According to an official government study, European migrants make positive net contribution to UK public finances, whereas an average UK adult’s lifetime net contribution is zero. This means there is a concrete fiscal benefit of having EEU migrants in the UK.”

Immigration in the UK: The Tech Sector

So how could the new rules affect the tech sector?

According to a 2019 report from The Entrepreneurs Network think tank, 49% of British fastest-growing startups have immigrant co-founders, 42% of which are EU-born.

Currently, any EU citizen with a startup idea can move to the UK to launch their business.

However, under the new proposed plans, European entrepreneurs will need to apply for a specific Innovator visa, which requires them to prove they have at least £50,000 in investment, as well as an endorsement from a government-approved body. As Anna Bastek mentioned, this would exclude talented, ambitious EU-nationals who are ready and willing to start businesses from scratch.

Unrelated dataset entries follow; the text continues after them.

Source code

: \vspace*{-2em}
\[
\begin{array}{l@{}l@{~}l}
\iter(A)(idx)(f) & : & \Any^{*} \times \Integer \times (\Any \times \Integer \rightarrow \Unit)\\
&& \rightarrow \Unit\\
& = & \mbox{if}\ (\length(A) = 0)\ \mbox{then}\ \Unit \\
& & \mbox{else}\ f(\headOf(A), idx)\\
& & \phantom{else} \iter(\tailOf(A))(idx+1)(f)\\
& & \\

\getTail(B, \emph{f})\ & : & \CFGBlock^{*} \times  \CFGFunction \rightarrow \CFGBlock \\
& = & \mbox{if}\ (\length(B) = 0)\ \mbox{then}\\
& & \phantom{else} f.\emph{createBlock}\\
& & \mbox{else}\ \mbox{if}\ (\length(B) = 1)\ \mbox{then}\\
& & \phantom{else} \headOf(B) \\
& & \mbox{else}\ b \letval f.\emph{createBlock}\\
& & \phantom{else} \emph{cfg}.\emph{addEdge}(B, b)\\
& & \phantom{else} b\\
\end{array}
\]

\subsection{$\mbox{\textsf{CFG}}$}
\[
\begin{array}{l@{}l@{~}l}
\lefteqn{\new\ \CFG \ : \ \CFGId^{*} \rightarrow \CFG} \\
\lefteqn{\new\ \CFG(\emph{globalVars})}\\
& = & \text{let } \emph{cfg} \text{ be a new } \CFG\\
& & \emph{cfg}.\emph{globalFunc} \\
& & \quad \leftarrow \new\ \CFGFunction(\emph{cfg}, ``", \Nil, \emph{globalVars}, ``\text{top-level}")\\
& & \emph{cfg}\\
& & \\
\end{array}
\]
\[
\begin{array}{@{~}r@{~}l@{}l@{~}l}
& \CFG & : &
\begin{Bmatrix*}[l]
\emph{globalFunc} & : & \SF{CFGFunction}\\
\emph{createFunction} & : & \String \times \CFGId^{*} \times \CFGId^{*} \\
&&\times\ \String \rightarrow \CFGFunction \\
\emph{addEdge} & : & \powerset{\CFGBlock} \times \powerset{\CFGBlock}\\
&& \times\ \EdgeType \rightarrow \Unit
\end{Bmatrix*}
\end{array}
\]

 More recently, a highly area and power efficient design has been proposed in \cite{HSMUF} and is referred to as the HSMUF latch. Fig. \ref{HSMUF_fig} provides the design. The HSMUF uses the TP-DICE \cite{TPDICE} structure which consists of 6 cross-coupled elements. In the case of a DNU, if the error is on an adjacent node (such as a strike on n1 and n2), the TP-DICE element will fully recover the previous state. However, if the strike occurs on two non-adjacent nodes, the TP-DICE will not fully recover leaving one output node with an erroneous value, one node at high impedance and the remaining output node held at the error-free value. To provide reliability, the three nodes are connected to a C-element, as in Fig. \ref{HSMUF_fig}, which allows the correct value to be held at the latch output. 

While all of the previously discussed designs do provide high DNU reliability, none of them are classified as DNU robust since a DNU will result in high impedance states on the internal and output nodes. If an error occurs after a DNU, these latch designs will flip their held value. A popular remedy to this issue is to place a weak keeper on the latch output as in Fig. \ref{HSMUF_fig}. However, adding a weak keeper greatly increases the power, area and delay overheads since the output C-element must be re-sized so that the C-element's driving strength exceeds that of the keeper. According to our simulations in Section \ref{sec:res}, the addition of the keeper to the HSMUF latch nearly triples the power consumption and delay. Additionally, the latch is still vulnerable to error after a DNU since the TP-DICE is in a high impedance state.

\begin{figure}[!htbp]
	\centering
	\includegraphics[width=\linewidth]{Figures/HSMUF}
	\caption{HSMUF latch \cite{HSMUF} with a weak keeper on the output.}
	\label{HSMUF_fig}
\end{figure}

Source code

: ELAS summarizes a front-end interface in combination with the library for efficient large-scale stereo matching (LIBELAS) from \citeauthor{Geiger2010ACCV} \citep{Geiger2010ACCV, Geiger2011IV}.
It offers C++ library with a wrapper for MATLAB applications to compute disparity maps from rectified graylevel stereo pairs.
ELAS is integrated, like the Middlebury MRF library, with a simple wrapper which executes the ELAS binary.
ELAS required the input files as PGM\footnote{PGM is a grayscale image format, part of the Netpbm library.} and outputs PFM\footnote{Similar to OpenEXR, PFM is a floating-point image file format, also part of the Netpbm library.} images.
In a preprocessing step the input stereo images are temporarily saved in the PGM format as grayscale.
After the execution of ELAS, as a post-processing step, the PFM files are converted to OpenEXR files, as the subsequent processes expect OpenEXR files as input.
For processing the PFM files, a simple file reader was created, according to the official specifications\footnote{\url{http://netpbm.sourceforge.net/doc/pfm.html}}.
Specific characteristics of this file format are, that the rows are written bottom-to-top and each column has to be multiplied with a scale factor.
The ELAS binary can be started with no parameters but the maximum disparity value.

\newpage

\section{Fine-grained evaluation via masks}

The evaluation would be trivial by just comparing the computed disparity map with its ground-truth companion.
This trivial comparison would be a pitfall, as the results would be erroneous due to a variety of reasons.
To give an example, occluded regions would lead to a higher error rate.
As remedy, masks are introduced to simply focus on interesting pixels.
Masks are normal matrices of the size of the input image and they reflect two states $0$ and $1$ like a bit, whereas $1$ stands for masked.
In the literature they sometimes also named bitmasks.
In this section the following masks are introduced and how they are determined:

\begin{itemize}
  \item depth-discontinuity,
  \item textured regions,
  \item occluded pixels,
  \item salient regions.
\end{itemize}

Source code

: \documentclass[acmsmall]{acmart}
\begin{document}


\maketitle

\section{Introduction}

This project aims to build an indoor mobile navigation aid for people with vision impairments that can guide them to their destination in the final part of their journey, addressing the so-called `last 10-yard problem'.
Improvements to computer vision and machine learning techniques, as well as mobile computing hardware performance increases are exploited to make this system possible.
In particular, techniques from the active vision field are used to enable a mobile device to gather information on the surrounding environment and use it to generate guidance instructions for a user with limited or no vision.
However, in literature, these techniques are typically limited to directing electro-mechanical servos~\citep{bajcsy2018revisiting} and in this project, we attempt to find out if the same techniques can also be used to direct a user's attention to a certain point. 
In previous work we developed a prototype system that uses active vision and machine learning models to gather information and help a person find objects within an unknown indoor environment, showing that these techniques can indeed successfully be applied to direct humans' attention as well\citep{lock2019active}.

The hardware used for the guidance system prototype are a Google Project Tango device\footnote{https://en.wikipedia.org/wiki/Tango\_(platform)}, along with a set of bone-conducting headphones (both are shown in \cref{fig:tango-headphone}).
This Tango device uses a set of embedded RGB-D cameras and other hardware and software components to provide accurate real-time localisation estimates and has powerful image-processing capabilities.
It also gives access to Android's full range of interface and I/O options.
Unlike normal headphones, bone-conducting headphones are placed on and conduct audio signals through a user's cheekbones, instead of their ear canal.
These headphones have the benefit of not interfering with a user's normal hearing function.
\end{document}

What’s more, Matt Warren, chief executive of tech company Veeqo in Swansea, said the plans would make hiring "even harder".

"We have a lot of experience with the current points-based immigration system which is used for non-EU Citizens.

"It is a painfully slow, lengthy, complicated and expensive process, which takes on average six-plus months from start to finish.

The Care Sector

Elsewhere in the care sector, Mario Kreft, chairman of Care Forum Wales, has warned that the new rules would make a "major recruitment crisis" worse and lead to a "severe" shortage of carers.

He also said pay levels would have to rise significantly to attract "home-grown" staff.

Lady pushing an older lady in a wheelchair through a meadow

According to a Welsh Government report, about 6.4% of the workforce in the care sector are non-UK EU nationals.

Conclusion

The evidence is clear: immigration makes the UK more productive, and benefits the Treasury. What’s more, European migrants make positive net contribution to UK public purse.

Wolfestone Group urges the UK government the review their proposed plans for a points-based immigration system and ensure that UK-based businesses won’t be losing out on talented workers across every sector.